> **Brief**: Restate exactly the lines of the entries below, beginning with the first and ending with the line that holds "HasApplicationSecret returns a". Pictures are not copied.

===============

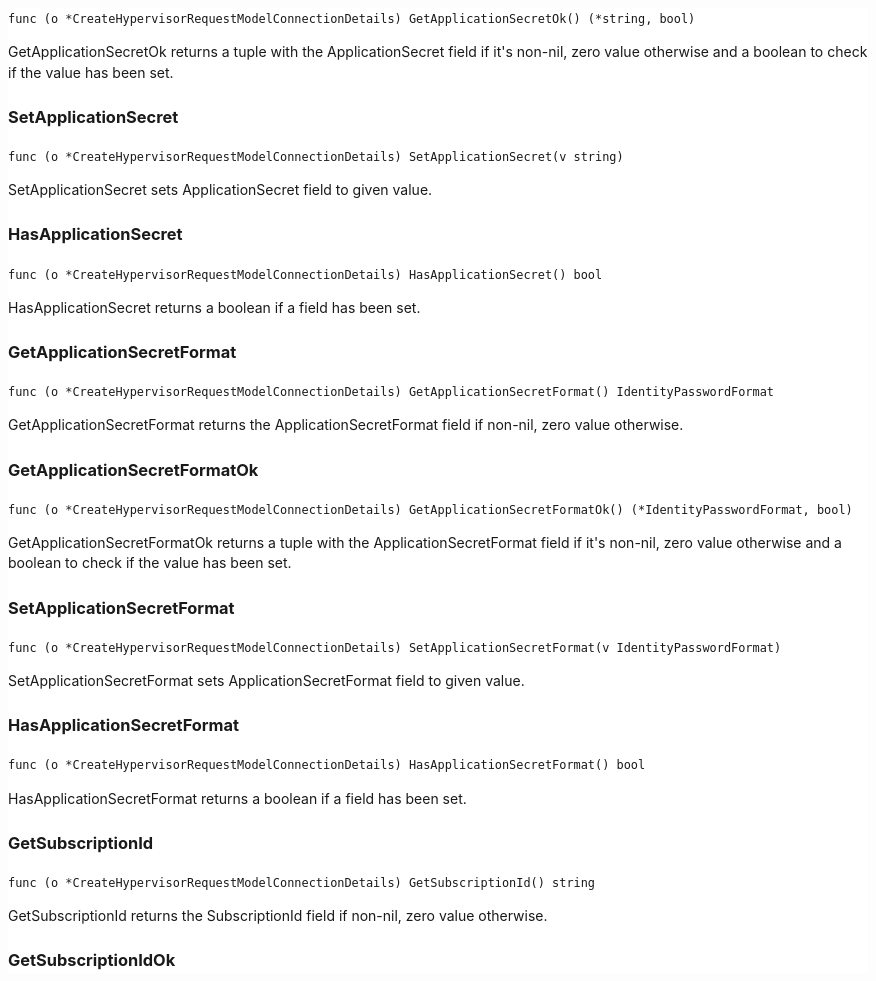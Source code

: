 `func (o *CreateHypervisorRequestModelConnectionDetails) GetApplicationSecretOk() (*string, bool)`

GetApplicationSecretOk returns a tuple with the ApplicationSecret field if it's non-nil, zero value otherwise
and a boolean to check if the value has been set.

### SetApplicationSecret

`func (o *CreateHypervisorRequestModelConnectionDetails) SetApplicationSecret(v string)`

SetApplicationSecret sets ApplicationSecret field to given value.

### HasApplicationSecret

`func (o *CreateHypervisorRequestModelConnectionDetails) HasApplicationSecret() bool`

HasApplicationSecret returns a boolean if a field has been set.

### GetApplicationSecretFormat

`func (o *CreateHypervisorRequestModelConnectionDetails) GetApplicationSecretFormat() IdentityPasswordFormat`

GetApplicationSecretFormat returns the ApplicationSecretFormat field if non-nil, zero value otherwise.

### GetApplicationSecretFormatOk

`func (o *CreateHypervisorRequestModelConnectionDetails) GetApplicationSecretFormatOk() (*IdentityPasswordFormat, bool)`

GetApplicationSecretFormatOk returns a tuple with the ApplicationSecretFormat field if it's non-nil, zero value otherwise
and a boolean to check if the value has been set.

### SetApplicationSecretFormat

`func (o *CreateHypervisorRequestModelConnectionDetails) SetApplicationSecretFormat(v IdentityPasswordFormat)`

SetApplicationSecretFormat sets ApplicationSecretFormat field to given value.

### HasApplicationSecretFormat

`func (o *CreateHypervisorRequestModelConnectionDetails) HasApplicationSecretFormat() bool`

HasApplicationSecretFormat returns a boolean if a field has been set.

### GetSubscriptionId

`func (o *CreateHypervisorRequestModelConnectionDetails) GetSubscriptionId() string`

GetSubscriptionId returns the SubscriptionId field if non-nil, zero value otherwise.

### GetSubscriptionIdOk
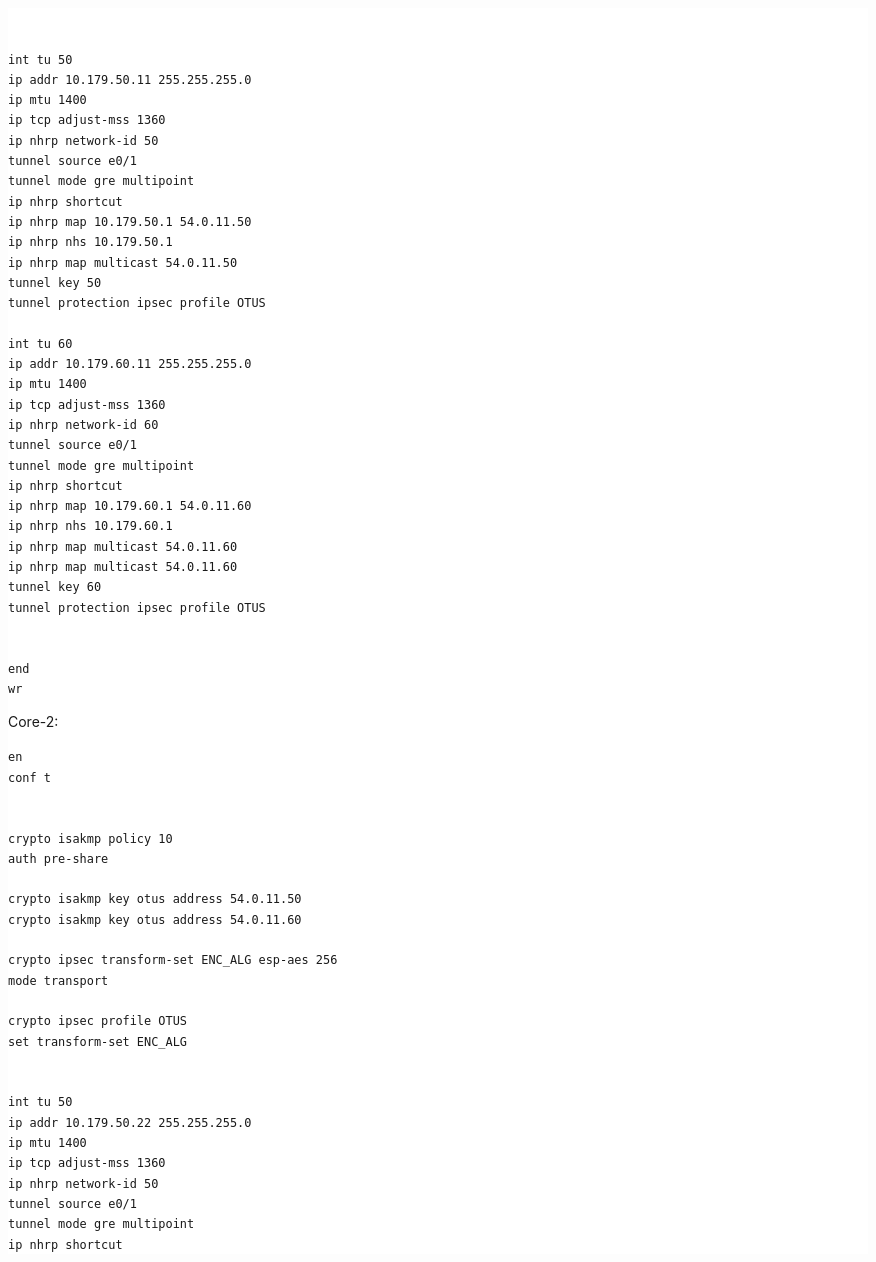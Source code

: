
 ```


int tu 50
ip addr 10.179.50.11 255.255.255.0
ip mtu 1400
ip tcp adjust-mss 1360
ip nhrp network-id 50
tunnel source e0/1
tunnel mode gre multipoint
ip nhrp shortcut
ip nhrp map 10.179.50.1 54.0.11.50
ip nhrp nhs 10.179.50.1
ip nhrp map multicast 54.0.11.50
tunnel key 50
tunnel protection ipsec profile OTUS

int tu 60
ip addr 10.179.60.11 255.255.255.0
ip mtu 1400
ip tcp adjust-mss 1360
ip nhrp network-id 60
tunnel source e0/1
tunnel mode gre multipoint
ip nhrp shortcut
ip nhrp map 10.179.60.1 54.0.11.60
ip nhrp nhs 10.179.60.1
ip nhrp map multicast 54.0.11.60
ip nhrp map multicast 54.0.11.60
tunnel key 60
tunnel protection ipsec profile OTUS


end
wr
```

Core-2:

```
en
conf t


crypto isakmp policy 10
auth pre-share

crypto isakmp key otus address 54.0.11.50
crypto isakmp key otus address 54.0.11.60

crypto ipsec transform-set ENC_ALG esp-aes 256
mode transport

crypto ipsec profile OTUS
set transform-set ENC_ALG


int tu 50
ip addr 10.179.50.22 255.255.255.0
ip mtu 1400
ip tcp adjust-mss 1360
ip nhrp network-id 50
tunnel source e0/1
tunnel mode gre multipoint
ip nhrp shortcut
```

===============

> **Written solution**:
Source code

: `func (o *CreateHypervisorRequestModelConnectionDetails) GetApplicationSecretOk() (*string, bool)`

GetApplicationSecretOk returns a tuple with the ApplicationSecret field if it's non-nil, zero value otherwise
and a boolean to check if the value has been set.

### SetApplicationSecret

`func (o *CreateHypervisorRequestModelConnectionDetails) SetApplicationSecret(v string)`

SetApplicationSecret sets ApplicationSecret field to given value.

### HasApplicationSecret

`func (o *CreateHypervisorRequestModelConnectionDetails) HasApplicationSecret() bool`

HasApplicationSecret returns a boolean if a field has been set.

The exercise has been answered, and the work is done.